WHAT TO PRODUCE: Print the records below exactly as they appear.

═══ AVAILABLE DATA ═══

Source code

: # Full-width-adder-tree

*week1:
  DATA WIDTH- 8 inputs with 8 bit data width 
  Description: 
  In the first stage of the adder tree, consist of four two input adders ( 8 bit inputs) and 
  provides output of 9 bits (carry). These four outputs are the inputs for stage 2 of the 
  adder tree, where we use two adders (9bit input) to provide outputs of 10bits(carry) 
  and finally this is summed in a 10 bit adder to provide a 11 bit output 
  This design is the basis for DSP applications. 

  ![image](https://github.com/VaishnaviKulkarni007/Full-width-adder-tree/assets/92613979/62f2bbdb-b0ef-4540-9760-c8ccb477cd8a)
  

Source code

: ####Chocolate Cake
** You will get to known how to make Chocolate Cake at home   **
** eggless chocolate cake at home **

═══

EXPECTED ANSWER:
Source code

: # Full-width-adder-tree

*week1:
  DATA WIDTH- 8 inputs with 8 bit data width 
  Description: 
  In the first stage of the adder tree, consist of four two input adders ( 8 bit inputs) and 
  provides output of 9 bits (carry). These four outputs are the inputs for stage 2 of the 
  adder tree, where we use two adders (9bit input) to provide outputs of 10bits(carry) 
  and finally this is summed in a 10 bit adder to provide a 11 bit output 
  This design is the basis for DSP applications. 

  ![image](https://github.com/VaishnaviKulkarni007/Full-width-adder-tree/assets/92613979/62f2bbdb-b0ef-4540-9760-c8ccb477cd8a)
  

Source code

: ####Chocolate Cake
** You will get to known how to make Chocolate Cake at home   **
** eggless chocolate cake at home **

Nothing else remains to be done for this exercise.